Copy out every line of the listing in which "heeyong" appears.

Dataset records START

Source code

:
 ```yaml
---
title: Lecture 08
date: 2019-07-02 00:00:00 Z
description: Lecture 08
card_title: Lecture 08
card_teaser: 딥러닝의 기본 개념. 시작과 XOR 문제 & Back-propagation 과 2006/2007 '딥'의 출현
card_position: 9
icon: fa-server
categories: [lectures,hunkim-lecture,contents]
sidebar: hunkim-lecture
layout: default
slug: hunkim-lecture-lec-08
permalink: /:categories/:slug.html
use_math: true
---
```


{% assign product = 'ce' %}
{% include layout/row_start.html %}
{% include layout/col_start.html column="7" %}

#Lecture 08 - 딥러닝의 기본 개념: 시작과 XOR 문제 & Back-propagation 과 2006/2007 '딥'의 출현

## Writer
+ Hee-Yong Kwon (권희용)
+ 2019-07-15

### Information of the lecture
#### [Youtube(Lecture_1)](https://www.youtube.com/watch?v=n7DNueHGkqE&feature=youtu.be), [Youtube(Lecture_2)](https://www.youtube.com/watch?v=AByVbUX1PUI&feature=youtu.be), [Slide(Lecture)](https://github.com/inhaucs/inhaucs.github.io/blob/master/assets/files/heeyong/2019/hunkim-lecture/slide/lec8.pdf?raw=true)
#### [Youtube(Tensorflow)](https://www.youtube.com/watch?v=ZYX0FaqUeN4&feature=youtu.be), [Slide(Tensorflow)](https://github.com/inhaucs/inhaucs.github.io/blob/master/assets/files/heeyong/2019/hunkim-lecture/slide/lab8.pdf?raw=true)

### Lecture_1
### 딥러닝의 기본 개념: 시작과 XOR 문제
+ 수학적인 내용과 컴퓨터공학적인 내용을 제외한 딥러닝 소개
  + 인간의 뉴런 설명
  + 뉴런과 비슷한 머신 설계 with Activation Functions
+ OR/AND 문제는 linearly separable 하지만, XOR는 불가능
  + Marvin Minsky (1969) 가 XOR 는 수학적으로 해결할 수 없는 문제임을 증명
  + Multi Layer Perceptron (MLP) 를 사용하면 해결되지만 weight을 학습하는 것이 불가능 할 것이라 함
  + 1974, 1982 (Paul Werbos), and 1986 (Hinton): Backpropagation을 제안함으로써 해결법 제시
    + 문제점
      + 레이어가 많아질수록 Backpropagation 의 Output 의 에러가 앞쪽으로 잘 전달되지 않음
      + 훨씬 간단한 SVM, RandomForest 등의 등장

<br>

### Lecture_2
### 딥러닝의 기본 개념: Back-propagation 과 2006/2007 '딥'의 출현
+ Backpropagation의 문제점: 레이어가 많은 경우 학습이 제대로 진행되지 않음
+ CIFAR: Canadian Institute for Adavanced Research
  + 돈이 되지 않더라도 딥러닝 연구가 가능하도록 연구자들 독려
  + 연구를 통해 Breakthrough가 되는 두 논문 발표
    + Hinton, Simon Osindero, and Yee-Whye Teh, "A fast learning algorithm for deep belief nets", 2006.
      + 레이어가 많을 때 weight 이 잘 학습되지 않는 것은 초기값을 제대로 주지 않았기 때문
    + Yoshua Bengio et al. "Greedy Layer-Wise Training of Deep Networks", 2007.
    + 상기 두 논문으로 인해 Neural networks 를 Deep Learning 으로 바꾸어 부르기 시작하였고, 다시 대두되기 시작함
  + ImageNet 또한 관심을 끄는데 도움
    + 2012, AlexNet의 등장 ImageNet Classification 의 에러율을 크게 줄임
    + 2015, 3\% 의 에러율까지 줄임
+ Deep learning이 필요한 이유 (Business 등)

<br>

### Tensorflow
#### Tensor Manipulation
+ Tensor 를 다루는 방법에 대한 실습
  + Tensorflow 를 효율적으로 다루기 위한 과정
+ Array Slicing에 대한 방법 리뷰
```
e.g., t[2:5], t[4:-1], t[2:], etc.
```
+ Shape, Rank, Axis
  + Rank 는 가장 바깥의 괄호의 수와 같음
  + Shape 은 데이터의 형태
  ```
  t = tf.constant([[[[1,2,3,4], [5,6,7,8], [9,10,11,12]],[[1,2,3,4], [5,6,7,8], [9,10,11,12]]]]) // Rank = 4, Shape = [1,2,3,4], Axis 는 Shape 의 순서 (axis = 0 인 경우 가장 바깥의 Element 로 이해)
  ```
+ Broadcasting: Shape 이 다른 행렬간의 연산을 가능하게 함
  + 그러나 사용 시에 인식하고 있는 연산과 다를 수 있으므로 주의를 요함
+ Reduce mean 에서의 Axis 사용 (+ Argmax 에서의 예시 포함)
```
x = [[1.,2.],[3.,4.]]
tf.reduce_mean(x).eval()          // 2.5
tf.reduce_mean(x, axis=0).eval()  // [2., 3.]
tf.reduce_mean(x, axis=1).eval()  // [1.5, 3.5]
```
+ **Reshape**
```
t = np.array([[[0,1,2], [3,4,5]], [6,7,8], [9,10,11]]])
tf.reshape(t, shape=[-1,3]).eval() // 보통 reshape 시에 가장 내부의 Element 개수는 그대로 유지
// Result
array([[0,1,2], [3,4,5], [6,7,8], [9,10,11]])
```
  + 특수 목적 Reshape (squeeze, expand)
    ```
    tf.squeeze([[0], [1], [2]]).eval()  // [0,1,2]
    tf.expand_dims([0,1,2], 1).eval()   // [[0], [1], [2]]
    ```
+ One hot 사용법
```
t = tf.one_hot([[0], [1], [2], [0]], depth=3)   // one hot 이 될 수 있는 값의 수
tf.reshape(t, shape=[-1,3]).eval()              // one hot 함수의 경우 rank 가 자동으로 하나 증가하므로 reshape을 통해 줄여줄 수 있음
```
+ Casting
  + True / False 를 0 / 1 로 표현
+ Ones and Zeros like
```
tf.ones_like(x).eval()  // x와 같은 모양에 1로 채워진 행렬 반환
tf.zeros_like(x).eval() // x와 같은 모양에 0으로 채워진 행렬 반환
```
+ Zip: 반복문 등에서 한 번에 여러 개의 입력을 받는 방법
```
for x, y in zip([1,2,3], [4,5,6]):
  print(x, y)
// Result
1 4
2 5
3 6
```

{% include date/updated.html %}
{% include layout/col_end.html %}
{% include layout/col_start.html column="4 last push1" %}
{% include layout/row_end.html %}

Dataset records END

● Answer to this problem
#### [Youtube(Lecture_1)](https://www.youtube.com/watch?v=n7DNueHGkqE&feature=youtu.be), [Youtube(Lecture_2)](https://www.youtube.com/watch?v=AByVbUX1PUI&feature=youtu.be), [Slide(Lecture)](https://github.com/inhaucs/inhaucs.github.io/blob/master/assets/files/heeyong/2019/hunkim-lecture/slide/lec8.pdf?raw=true)
#### [Youtube(Tensorflow)](https://www.youtube.com/watch?v=ZYX0FaqUeN4&feature=youtu.be), [Slide(Tensorflow)](https://github.com/inhaucs/inhaucs.github.io/blob/master/assets/files/heeyong/2019/hunkim-lecture/slide/lab8.pdf?raw=true)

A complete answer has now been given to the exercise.